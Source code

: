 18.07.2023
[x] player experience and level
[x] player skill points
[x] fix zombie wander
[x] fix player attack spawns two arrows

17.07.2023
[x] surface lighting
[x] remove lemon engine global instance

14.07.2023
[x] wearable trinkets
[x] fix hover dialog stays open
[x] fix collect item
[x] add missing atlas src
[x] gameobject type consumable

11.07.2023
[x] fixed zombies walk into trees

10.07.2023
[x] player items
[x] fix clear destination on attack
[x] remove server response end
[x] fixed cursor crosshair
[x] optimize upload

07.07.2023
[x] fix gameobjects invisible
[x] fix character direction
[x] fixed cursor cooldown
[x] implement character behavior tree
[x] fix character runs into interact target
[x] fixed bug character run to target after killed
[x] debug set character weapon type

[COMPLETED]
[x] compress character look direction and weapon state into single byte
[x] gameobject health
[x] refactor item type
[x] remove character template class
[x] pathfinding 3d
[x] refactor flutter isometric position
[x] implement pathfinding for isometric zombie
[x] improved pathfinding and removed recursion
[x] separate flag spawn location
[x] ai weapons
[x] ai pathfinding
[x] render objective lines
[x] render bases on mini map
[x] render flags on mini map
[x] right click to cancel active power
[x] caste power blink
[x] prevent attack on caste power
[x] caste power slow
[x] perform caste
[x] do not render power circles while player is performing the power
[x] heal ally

***

Problem ▸
Look through the entries above. Extract each line with the word "character".

Exercise output ▸
[x] fix character direction
[x] implement character behavior tree
[x] fix character runs into interact target
[x] fixed bug character run to target after killed
[x] debug set character weapon type
[x] compress character look direction and weapon state into single byte
[x] remove character template class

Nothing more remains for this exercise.